The Pacific Review
- Discipline: International relations; Asia-Pacific studies
- Language: English
- Edited by: Shaun Breslin (University of Warwick); Chris W. Hughes (University of Warwick);

Publication details
- History: 1988–present
- Publisher: Routledge (Taylor & Francis) (United Kingdom)
- Frequency: Bimonthly
- Open access: Hybrid
- Impact factor: 2.0 (2024)

Standard abbreviations
- ISO 4: Pac. Rev.

Indexing
- ISSN: 0951-2748 (print) 1470-1332 (web)
- OCLC no.: 18300850

Links
- Journal homepage; Online archive;

= The Pacific Review (Routledge journal) =

The Pacific Review is a peer-reviewed academic journal that analyses political, security and economic developments across the Asia-Pacific region. Founded in 1988, it is published bimonthly by Routledge (Taylor & Francis) and co-edited by Shaun Breslin and Chris W. Hughes of the University of Warwick.

==History==
The journal was launched in 1988 to provide a scholarly forum on the international interactions of the Pacific Basin.
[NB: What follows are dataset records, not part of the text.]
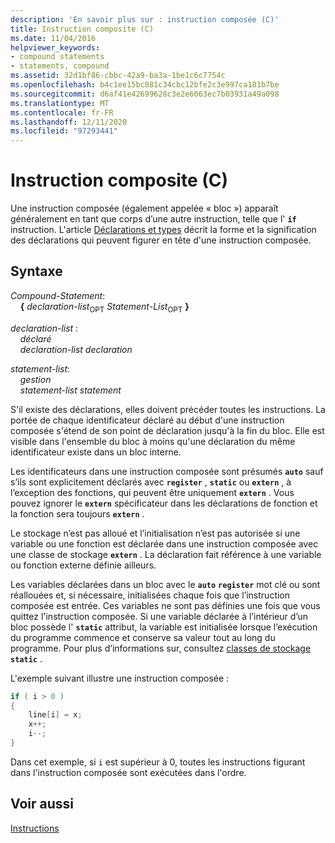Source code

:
 ```yaml
---
description: 'En savoir plus sur : instruction composée (C)'
title: Instruction composite (C)
ms.date: 11/04/2016
helpviewer_keywords:
- compound statements
- statements, compound
ms.assetid: 32d1bf86-cbbc-42a9-ba3a-1be1c6c7754c
ms.openlocfilehash: b4c1ee15bc081c34cbc12bfe2c3e997ca181b7be
ms.sourcegitcommit: d6af41e42699628c3e2e6063ec7b03931a49a098
ms.translationtype: MT
ms.contentlocale: fr-FR
ms.lasthandoff: 12/11/2020
ms.locfileid: "97293441"
---
```

# <a name="compound-statement-c"></a>Instruction composite (C)

Une instruction composée (également appelée « bloc ») apparaît généralement en tant que corps d’une autre instruction, telle que l' **`if`** instruction. L'article [Déclarations et types](../c-language/declarations-and-types.md) décrit la forme et la signification des déclarations qui peuvent figurer en tête d'une instruction composée.

## <a name="syntax"></a>Syntaxe

*Compound-Statement*:<br/>
&nbsp;&nbsp;&nbsp;&nbsp;**{** *declaration-list*<sub>OPT</sub> *Statement-List*<sub>OPT</sub> **}**

*declaration-list* :<br/>
&nbsp;&nbsp;&nbsp;&nbsp;*déclaré*<br/>
&nbsp;&nbsp;&nbsp;&nbsp;*declaration-list* *declaration*

*statement-list*:<br/>
&nbsp;&nbsp;&nbsp;&nbsp;*gestion*<br/>
&nbsp;&nbsp;&nbsp;&nbsp;*statement-list* *statement*

S'il existe des déclarations, elles doivent précéder toutes les instructions. La portée de chaque identificateur déclaré au début d'une instruction composée s'étend de son point de déclaration jusqu'à la fin du bloc. Elle est visible dans l'ensemble du bloc à moins qu'une déclaration du même identificateur existe dans un bloc interne.

Les identificateurs dans une instruction composée sont présumés **`auto`** sauf s’ils sont explicitement déclarés avec **`register`** , **`static`** ou **`extern`** , à l’exception des fonctions, qui peuvent être uniquement **`extern`** . Vous pouvez ignorer le **`extern`** spécificateur dans les déclarations de fonction et la fonction sera toujours **`extern`** .

Le stockage n’est pas alloué et l’initialisation n’est pas autorisée si une variable ou une fonction est déclarée dans une instruction composée avec une classe de stockage **`extern`** . La déclaration fait référence à une variable ou fonction externe définie ailleurs.

Les variables déclarées dans un bloc avec le **`auto`** **`register`** mot clé ou sont réallouées et, si nécessaire, initialisées chaque fois que l’instruction composée est entrée. Ces variables ne sont pas définies une fois que vous quittez l'instruction composée. Si une variable déclarée à l’intérieur d’un bloc possède l' **`static`** attribut, la variable est initialisée lorsque l’exécution du programme commence et conserve sa valeur tout au long du programme. Pour plus d’informations sur, consultez [classes de stockage](../c-language/c-storage-classes.md) **`static`** .

L'exemple suivant illustre une instruction composée :

```C
if ( i > 0 )
{
    line[i] = x;
    x++;
    i--;
}
```

Dans cet exemple, si `i` est supérieur à 0, toutes les instructions figurant dans l'instruction composée sont exécutées dans l'ordre.

## <a name="see-also"></a>Voir aussi

[Instructions](../c-language/statements-c.md)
Over time it has expanded its coverage to include questions of regional order, economic statecraft and trans-national cultural exchange.

==Scope==
Typical topics include:
- Regional and sub-regional security architectures
- Comparative political economy and economic integration
- Foreign-policy analysis of Asia-Pacific states
- Trans-national identity, culture and governance

==Abstracting and indexing==
The Pacific Review is abstracted and indexed in, among others:
- Social Sciences Citation Index (Web of Science)
- Scopus
- EBSCO databases
- ProQuest databases

==Impact factor==
According to the 2024 Journal Citation Reports, the journal has an impact factor of 2.0.